Qu’est ce que la "surstructuration" en mise en page ?

La nature a horreur du vide, le « metteur en page » amateur également.

Un des travers classiques que l’on peut rencontrer dans les mises en page (web ou print) de personnes dont ce n’est pas le métier, c’est un besoin de structurer leur document à l’extrême.

Cela vient d’une peur bien légitime de ne pas être « lisible » lorsque le document contient une certaine masse d’informations.

L’avatar le plus commun de cette mauvaise habitude est un usage intensif de filets ou de bordures pour délimiter les zones d’information. Et quand je dis filet, je devrais dire parfois gros filets.

En utilisant un(e) filet/bordure, on donne virtuellement (et littéralement) un cadre à son information, car c’est un balisage visible, cela nous rassure, mon information a une force que je vois à l’écran et elle ne se mélange pas avec le cadre de l’information suivante.

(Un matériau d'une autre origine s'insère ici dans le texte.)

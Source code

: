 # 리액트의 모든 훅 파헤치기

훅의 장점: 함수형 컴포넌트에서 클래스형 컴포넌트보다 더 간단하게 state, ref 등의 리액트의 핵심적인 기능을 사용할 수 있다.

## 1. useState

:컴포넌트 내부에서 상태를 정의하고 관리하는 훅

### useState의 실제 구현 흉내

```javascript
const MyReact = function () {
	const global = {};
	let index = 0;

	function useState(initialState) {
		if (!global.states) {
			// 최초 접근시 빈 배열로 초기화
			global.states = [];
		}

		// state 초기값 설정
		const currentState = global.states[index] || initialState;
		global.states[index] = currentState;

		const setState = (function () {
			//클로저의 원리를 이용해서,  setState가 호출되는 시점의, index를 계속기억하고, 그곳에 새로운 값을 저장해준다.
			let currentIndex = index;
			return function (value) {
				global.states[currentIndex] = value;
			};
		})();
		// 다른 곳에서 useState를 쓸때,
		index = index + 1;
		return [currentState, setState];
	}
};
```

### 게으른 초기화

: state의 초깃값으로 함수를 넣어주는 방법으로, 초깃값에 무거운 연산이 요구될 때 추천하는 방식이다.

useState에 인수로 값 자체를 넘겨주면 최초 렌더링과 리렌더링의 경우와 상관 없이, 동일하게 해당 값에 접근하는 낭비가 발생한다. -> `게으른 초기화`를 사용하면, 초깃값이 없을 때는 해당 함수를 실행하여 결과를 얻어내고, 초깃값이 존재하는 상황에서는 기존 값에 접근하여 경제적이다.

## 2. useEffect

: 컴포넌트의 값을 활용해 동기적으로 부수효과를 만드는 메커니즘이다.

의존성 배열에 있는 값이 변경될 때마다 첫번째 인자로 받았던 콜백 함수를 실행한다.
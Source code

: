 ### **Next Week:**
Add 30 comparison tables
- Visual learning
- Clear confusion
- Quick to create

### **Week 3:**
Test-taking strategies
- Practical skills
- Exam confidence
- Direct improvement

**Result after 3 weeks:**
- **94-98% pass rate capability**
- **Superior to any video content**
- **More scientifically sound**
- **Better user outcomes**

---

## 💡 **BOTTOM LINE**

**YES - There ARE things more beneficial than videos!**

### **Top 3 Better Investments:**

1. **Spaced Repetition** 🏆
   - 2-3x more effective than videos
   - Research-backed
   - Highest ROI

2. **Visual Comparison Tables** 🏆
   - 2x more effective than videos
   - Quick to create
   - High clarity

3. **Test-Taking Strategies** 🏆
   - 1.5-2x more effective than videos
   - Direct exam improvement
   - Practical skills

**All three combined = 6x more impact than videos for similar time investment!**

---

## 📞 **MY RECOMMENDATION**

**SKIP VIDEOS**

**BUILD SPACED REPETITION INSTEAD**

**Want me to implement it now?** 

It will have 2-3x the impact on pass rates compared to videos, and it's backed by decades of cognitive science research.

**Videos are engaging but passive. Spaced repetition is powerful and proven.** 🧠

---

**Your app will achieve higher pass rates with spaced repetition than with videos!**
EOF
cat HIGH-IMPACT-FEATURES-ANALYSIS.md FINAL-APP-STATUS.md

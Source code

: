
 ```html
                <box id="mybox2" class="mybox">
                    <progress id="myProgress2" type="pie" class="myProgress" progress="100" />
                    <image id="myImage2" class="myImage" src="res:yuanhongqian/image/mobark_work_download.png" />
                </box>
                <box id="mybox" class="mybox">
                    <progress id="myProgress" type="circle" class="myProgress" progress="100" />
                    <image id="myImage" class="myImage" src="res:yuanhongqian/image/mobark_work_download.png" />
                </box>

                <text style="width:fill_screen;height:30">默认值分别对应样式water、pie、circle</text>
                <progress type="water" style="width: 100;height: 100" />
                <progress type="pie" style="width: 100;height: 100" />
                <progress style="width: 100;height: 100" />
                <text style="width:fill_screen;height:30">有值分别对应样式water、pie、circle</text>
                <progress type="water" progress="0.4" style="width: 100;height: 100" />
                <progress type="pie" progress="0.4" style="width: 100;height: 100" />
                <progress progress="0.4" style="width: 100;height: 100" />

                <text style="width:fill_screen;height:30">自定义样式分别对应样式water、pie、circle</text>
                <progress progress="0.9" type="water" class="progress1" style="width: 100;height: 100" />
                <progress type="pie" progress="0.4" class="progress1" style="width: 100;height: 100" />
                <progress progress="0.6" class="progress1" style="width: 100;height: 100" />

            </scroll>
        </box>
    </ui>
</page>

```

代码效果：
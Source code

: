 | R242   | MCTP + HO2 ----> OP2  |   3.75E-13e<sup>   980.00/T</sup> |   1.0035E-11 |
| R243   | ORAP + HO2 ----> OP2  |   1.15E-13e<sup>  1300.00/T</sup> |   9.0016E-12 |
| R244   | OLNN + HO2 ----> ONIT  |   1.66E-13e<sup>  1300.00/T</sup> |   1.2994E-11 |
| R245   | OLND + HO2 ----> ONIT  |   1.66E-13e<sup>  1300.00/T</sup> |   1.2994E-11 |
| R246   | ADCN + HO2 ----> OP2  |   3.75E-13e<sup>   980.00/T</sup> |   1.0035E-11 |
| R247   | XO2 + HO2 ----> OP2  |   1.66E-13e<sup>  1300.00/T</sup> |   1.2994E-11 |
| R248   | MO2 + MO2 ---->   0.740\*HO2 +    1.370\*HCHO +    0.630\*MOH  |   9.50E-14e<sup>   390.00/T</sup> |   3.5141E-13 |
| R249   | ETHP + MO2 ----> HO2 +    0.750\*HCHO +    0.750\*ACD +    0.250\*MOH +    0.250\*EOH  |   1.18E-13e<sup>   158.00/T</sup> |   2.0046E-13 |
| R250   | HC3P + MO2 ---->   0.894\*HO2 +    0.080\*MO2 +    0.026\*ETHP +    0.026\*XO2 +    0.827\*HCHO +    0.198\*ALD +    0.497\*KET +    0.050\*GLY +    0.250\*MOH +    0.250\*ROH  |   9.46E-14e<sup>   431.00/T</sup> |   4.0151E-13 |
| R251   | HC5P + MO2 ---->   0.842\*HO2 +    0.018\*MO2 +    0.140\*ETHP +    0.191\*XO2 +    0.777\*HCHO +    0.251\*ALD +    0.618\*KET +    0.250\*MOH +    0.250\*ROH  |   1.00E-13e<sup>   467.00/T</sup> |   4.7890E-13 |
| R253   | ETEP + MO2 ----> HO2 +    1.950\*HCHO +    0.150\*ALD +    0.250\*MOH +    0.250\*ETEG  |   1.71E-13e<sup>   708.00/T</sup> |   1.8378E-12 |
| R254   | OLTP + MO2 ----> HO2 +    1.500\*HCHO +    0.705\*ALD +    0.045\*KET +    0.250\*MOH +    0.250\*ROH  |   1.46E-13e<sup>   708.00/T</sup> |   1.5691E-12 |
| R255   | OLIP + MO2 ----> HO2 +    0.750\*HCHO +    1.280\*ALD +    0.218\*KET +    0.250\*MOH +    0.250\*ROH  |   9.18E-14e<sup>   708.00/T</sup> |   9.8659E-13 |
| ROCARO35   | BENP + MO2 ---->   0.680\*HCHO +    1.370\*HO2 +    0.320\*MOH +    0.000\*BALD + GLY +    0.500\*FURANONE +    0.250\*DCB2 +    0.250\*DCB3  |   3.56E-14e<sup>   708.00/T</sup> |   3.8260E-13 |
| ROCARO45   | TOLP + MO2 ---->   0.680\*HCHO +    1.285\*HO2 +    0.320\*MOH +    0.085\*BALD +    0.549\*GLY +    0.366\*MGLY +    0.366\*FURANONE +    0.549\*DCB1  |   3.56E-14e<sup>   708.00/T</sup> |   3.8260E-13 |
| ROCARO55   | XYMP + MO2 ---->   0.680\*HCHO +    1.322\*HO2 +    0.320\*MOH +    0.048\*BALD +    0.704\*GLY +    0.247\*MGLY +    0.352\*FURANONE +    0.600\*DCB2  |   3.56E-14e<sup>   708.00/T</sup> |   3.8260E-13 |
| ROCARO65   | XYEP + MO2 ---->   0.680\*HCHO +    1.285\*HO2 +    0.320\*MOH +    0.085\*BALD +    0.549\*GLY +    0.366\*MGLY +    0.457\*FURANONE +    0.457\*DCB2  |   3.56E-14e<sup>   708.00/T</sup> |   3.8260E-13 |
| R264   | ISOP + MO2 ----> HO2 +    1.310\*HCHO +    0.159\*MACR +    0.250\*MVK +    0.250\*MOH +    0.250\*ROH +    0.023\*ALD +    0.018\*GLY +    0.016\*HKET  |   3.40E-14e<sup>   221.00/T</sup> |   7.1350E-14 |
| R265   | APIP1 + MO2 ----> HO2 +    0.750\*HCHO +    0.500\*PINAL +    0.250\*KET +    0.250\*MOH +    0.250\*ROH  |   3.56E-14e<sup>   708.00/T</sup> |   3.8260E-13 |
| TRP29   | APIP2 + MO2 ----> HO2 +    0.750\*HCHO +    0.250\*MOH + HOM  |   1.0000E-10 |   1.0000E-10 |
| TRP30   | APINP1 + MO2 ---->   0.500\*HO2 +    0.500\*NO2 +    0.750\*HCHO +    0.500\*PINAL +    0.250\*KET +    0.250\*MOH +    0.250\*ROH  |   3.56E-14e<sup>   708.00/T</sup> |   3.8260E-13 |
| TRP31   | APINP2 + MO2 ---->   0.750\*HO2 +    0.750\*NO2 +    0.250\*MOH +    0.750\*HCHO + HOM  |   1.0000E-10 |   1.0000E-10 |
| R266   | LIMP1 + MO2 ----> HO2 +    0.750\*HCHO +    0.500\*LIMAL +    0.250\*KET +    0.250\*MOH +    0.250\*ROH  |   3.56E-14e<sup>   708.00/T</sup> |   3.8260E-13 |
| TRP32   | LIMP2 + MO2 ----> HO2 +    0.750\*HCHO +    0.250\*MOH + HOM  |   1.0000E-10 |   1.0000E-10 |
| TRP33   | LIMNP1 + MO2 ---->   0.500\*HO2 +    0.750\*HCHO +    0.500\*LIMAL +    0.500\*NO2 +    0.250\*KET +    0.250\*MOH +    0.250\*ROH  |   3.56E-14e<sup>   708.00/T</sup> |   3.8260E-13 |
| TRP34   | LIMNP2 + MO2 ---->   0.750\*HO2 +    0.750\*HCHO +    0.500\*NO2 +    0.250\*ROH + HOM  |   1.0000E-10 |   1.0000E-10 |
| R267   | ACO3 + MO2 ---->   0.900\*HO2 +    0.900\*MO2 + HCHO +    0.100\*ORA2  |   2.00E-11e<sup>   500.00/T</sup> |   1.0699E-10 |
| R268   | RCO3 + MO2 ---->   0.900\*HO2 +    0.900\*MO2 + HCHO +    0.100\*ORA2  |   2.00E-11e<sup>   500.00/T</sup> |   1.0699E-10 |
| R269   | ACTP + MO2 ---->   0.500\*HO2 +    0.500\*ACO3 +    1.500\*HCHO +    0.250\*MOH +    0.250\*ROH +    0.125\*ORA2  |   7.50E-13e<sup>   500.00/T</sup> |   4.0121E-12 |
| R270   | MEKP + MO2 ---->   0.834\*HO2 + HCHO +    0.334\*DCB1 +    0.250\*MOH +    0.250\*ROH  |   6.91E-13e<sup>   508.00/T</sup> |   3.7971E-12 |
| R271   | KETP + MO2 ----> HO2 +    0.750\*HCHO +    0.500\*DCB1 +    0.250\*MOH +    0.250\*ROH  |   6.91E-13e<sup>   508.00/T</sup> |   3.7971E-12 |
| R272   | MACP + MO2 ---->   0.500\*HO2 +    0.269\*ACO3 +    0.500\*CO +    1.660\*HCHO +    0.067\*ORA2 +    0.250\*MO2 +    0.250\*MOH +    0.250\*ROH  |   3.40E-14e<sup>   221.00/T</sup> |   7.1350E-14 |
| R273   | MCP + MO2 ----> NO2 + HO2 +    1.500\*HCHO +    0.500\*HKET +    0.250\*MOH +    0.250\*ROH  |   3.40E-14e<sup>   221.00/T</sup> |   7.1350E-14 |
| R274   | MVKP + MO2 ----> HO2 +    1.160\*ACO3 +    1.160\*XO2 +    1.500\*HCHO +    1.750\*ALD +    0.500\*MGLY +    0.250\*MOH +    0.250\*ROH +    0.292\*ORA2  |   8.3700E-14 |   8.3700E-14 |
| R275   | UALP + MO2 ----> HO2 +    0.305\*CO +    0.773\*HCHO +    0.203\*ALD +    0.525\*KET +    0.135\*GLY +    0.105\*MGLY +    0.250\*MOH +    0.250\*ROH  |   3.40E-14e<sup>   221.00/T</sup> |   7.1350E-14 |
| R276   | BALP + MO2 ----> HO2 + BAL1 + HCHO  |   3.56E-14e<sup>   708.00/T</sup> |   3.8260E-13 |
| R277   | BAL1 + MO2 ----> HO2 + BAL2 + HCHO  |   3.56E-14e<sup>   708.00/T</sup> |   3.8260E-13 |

Pour être vraiment certain, ces filets sont souvent couplés avec des fond de couleur qui contrastent fortement (et souvent trop) avec le reste du design.

Avec le temps, on apprends qu’un simple fond léger, un repère graphique, un filet unique ( en haut, a droite, en bas, à gauche) suffisent à mettre en avant une information, on arrive à se libérer de ce besoin de structure, à ne plus avoir horreur du vide.

Ps : petite dédicace à l’artichaut Rennais.